5. アウリス・デ・ラマルティーヌ 上
わたくしの名前はアウリス・デ・ラマルティーヌ公爵令嬢。前世では看護学校生だった。
日々終わらないレポート、家族の血圧を計りまくり、浮き出た血管をいい血採れそう…と凝視し、家族を怖がらせていた。
将来立派な看護師になる為に勉強に励んで、疲れ切っていた中で、癒しとなっていたのが『恋する貴公子達』と言うゲームだった。
看護実習終わりの、疲れ切った脳みそにも入り込んでくる広告に興味を惹かれ、軽い気持ちで始めたら、攻略対象者達の甘い台詞に引き込まれ、すっかり夢中になっていた。
学校の帰り道。いつも使う乗換駅でエスカレーターに乗っていた。
僅かな間にも医療用語の暗記をしようとスマホを見ていると、前方から悲鳴が上がった。
痴漢でもあったのだろうか、と呑気な思考は圧迫感と共に消え失せた。
エスカレーターの誤作動で足元のステップが逆走し、上から人が将棋倒しになって降って来たのだ。

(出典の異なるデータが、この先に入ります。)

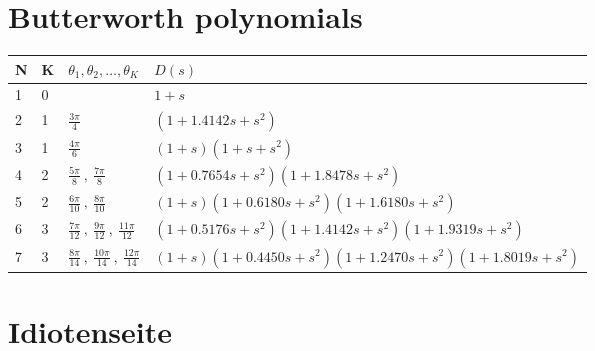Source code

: 
\appendix

\section{Butterworth polynomials}\label{app:Butterworth}

\begin{tabular}{|l|l|l|l|}
	\hline
	N & K & $\theta_1,\theta_2,\ldots,\theta_K$ & $D(s)$ \\ \hline
	1 & 0 & & $1+s$ \\ \hline
	2 & 1 & $\frac{3\pi}{4}$ & $(1 + 1.4142s + s^2)$ \\ \hline
	3 & 1 & $\frac{4\pi}{6}$ & $(1+s)(1+s+s^2)$ \\ \hline
	4 & 2 & $\frac{5\pi}{8}\:,\:\frac{7\pi}{8}$ & $(1+0.7654s+s^2)(1+1.8478s+s^2)$ \\ \hline
	5 & 2 & $\frac{6\pi}{10}\:,\:\frac{8\pi}{10}$ & $(1+s)(1+0.6180s+s^2)(1+1.6180s+s^2)$ \\ \hline
	6 & 3 & $\frac{7\pi}{12}\:,\:\frac{9\pi}{12}\:,\:\frac{11\pi}{12}$ & $(1+0.5176s+s^2)(1+1.4142s+s^2)(1+1.9319s+s^2)$ \\ \hline
	7 & 3 & $\frac{8\pi}{14}\:,\:\frac{10\pi}{14}\:,\:\frac{12\pi}{14}$ & $(1+s)(1+0.4450s+s^2)(1+1.2470s+s^2)(1+1.8019s+s^2)$ \\ \hline
\end{tabular}

\section{Idiotenseite}\label{app:Idiotenseite}



\begin{multicols}{2}






\end{multicols}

下段にいた私はそのまま下敷きになり━━━命を落とした。
そして気が付いたら、『恋する貴公子達』の悪役令嬢アウリス・デ・ラマルティーヌに転生していたのだった。
「ええええ⁈乙女ゲームの世界に転生なんてあり得るの⁈しかも将来断罪される悪役令嬢なんて…!」
悪役令嬢アウリスは幼い頃に、エドワード・アキテーヌ・ノワール・ガロリア王太子と婚約するが、我儘で傍若無人な性格がたたり、フランク学園入学の時にはすっかり愛想をつかされている。
しかしエドワードの社交辞令なお付き合いに、アウリスは自分は愛されている、何をしても許されると勘違いし増長。
義弟アルモ・デ・ラマルティーヌを自分から公爵家の財産を奪う簒奪者と糾弾し、幼馴染の騎士伯令息ライオネル・アントワープに、自分と王太子がもっと仲睦まじくなるようにしろと無茶振りし、宰相令息トマス・ウッドストックに、自分より賢い事を理由に因縁をつけ、性根の悪さに磨きをかけていく。
そして、ゲーム本編でヒロインが各ルートに入ると。
わたくしの婚約者を誑かした売女。わたくしの義弟に媚びた淫売。わたくしの幼馴染を堕落させた淫婦。将来の宰相を手玉に取って傾国の美女気取り?と、侮辱と屈辱と権力をこれでもかとヒロインへ振り翳すのだ。
これは、隠しキャラでも変わらない。
アウリスは、あらゆる攻略対象者の恋を邪魔する悪役の権現なのだ。
そして、最後は断罪されて、最悪死ぬ。
「絶対に嫌!夢も叶えられずに死んで、生まれ変わってもまた直ぐに死んじゃうの?殺されて?絶対に嫌!」
アウリスは脱・悪役令嬢を誓った。
そして、凶悪に巻かれていた縦ロールを捨てた。
まずは、アウリスが王族入りする事で後継者が不在となり、親戚から招かれた同い年の義弟、アルモとの仲だ。
アルモの生家はラマルティーヌ公爵家の分家だったが、贅沢三昧の浪費を重ね、破産寸前に追い込まれていた。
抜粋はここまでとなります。